"Design as Declaration"
Design as Declaration, Nick Adam MFA 18 GD Fights Hate with Infrastructure
When the State of Illinois launched Help Stop Hate, the mission was simple and impossible: stop the quiet epidemic of hate acts spreading across the state. Make reporting easy. Make it visible. Make it matter. RISD alum Nick Adam led the team at Span in the design of the brand identity and campaign. The impact was immediate and staggering. In its first week, the helpline logged five times more reports than the previous six months combined. A 12,000% spike. That’s not a statistic. That’s lives pulled out of silence. Design didn’t decorate this statewide service. It built it.
Nick Adam and his team worked alongside service designers to ensure the hotline, the identity, and the campaign were trauma-informed—meeting people where they are, in their own voice. That meant delivering the work in the seven most-spoken languages across Illinois (Spanish, Arabic, Tagalog, Mandarin, Polish, Hindi, and English) and ensuring every touchpoint felt safe, usable, and real. The result: a service designed not just to exist, but to work.
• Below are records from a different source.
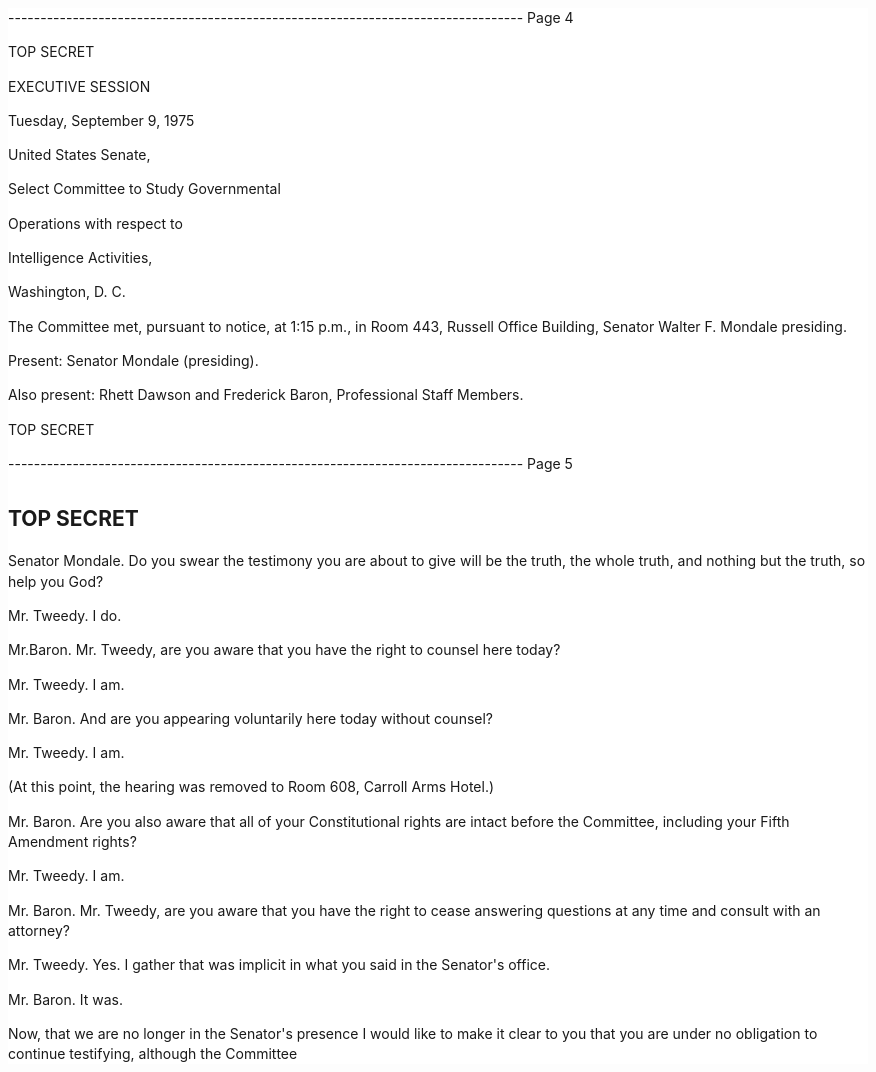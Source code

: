 
-------------------------------------------------------------------------------- Page 4

TOP SECRET

EXECUTIVE SESSION

Tuesday, September 9, 1975

United States Senate,

Select Committee to Study Governmental

Operations with respect to

Intelligence Activities,

Washington, D. C.

The Committee met, pursuant to notice, at 1:15 p.m.,
in Room 443, Russell Office Building, Senator Walter F. Mondale presiding.

Present: Senator Mondale (presiding).

Also present: Rhett Dawson and Frederick Baron, Professional Staff Members.

TOP SECRET


-------------------------------------------------------------------------------- Page 5

## TOP SECRET

Senator Mondale. Do you swear the testimony you are about to give will be the truth, the whole truth, and nothing but the truth, so help you God?

Mr. Tweedy. I do.

Mr.Baron. Mr. Tweedy, are you aware that you have the right to counsel here today?

Mr. Tweedy. I am.

Mr. Baron. And are you appearing voluntarily here today without counsel?

Mr. Tweedy. I am.

(At this point, the hearing was removed to Room 608, Carroll Arms Hotel.)

Mr. Baron. Are you also aware that all of your Constitutional rights are intact before the Committee, including your Fifth Amendment rights?

Mr. Tweedy. I am.

Mr. Baron. Mr. Tweedy, are you aware that you have the right to cease answering questions at any time and consult with an attorney?

Mr. Tweedy. Yes. I gather that was implicit in what you said in the Senator's office.

Mr. Baron. It was.

Now, that we are no longer in the Senator's presence I would like to make it clear to you that you are under no obligation to continue testifying, although the Committee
The project drew national recognition. Steven Heller chronicled how Adam and his team fused state government, service design, and visual culture into one operating system. And in Creative Review, Adam outlined how the field can respond to the ecosystem of hate: “That’s not design as decoration. It’s design as declaration.” Design can normalize hate. Or it can resist it. It can accelerate division. Or it can build belonging. But only if designers are aware of the opportunity—and willing to act. Adam credits RISD and his MFA cohort with seeding this conviction. His graduate thesis explored design as public work that performs under pressure, withstands scrutiny, and delivers engagement and impact that surpass every industry expectation.